Parameters for the simulations were mostly fixed (number of individuals at 150 (N), in five sessions (K) and fixed model parameters p0 and sigma), the parameter that varied was the number of traps in an array (grid.a). I was interested if there are any effects that can be attributed to the number of available traps (density of individuals given available traps). See the simulation code above for the rest of the parameters used.

if (file.exists("progress.txt")) {
    file.remove("progress.txt")
}

library(parallel)

cs <- makeCluster(3)
clusterExport(cl = cs, varlist = c("SCR0pois", "SCR0binom.cl", "scrUN", "e2dist"))

parLapplyLB(cl = cs, X = 1:15, fun = paraFunction, data.model = "binomial", numiter = 5000,
            N = 150, K = 5, p0 = -2.5, sigma = 3, grid.a = 5, lam0 = NA)

parLapplyLB(cl = cs, X = 16:30, fun = paraFunction, data.model = "binomial", numiter = 5000,
            N = 150, K = 5, p0 = -2.5, sigma = 3, grid.a = 7, lam0 = NA)

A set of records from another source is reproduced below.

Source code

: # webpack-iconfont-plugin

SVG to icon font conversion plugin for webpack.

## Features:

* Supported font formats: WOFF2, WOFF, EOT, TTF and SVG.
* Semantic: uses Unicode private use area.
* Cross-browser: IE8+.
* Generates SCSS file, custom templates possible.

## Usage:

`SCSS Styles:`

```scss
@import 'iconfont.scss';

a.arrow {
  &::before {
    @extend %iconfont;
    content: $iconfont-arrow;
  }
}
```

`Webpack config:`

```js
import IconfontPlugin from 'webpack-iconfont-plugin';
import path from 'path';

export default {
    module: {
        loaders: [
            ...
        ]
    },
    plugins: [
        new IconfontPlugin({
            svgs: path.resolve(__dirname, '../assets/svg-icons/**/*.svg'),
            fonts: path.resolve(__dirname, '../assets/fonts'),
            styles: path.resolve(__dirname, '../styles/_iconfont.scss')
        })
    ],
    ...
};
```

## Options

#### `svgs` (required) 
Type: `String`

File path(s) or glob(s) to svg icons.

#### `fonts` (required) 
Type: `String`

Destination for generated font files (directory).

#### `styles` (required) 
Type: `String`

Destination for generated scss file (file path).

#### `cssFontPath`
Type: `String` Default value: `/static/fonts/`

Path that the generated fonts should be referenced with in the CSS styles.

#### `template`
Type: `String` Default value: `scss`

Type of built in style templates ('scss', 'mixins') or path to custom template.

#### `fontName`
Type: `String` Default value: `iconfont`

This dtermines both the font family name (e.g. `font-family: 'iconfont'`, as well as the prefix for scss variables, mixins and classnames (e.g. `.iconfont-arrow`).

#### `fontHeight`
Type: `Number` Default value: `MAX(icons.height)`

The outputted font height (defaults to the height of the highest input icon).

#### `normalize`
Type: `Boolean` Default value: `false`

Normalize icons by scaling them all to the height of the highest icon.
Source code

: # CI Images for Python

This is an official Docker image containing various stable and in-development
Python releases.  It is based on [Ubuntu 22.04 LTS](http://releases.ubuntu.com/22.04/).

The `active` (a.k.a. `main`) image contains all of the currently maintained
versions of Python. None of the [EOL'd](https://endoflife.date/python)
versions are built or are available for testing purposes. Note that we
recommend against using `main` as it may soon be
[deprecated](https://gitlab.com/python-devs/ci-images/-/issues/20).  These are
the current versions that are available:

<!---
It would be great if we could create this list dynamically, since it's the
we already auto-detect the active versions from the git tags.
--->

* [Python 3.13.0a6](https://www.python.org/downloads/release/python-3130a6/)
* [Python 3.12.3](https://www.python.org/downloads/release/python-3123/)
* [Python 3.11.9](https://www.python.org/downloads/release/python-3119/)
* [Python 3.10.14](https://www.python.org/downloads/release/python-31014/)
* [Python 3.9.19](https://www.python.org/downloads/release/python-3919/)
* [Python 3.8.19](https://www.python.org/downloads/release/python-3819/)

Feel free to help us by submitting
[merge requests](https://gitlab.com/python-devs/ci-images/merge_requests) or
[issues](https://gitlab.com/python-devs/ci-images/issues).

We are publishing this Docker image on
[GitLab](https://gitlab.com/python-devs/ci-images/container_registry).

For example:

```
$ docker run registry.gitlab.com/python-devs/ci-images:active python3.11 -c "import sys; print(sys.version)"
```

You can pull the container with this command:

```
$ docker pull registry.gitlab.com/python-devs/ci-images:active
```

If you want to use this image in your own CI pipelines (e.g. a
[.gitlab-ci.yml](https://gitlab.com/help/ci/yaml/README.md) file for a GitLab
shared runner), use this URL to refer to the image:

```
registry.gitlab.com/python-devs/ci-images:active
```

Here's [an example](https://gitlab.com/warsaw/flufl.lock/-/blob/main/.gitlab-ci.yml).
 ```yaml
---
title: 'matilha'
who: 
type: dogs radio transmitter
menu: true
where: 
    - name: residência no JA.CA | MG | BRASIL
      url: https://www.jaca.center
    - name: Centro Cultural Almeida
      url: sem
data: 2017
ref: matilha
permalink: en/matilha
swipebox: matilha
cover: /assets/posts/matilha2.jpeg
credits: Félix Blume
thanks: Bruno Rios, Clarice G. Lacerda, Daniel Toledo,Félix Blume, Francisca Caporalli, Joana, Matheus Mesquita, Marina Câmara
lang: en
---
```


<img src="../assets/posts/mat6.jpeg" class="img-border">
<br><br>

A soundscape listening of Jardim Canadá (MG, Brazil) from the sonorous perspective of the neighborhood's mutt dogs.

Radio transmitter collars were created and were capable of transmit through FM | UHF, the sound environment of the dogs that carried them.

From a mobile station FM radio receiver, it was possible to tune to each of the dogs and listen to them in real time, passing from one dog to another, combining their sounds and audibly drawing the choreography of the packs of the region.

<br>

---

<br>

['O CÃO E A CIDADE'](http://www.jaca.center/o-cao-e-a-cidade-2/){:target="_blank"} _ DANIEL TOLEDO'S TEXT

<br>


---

parLapplyLB(cl = cs, X = 31:45, fun = paraFunction, data.model = "binomial", numiter = 5000,
            N = 150, K = 5, p0 = -2.5, sigma = 3, grid.a = 10, lam0 = NA)

# Each simulation run is stored in a .RData file and contains estimates of a dataset
# using binomial, Poisson and unmarked model. Each .RData file is in turn scraped for
# results which are stored in a data.frame.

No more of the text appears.